### What is needed
Output each line exactly as written, from the first line of the records to the line bearing "predict survival probabilities.", inclusive, while leaving every picture out.

### Source records
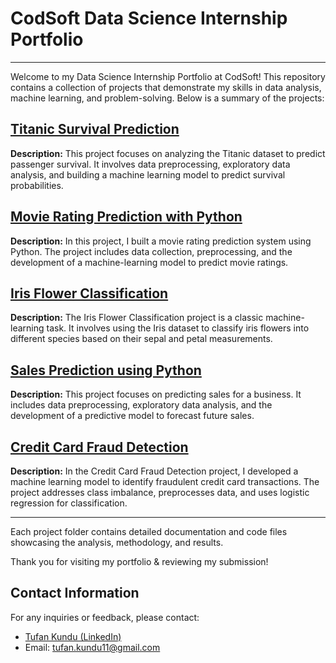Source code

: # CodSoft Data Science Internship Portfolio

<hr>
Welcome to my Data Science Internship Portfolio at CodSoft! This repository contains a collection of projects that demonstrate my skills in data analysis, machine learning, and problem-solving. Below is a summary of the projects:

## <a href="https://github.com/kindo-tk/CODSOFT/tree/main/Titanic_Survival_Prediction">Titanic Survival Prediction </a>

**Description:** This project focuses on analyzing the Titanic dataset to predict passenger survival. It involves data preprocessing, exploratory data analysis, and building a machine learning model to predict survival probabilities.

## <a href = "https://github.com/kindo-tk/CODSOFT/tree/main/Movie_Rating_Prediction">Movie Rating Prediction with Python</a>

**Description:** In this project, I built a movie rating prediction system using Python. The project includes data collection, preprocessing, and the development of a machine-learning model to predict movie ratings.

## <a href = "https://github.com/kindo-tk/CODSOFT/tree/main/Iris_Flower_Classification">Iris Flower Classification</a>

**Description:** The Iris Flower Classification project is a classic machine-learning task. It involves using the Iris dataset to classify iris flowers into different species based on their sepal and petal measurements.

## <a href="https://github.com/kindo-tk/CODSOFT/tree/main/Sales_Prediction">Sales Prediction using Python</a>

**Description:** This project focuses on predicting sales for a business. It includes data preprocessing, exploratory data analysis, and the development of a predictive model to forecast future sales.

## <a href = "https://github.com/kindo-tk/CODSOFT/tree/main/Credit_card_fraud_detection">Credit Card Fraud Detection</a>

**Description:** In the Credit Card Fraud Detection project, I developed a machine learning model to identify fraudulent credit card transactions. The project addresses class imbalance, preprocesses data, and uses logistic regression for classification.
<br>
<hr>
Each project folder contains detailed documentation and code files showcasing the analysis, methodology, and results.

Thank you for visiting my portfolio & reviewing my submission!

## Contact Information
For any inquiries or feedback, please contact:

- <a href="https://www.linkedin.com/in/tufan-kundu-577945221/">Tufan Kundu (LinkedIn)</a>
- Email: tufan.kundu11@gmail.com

### Problem solution
Source code

: # CodSoft Data Science Internship Portfolio

<hr>
Welcome to my Data Science Internship Portfolio at CodSoft! This repository contains a collection of projects that demonstrate my skills in data analysis, machine learning, and problem-solving. Below is a summary of the projects:

## <a href="https://github.com/kindo-tk/CODSOFT/tree/main/Titanic_Survival_Prediction">Titanic Survival Prediction </a>

**Description:** This project focuses on analyzing the Titanic dataset to predict passenger survival. It involves data preprocessing, exploratory data analysis, and building a machine learning model to predict survival probabilities.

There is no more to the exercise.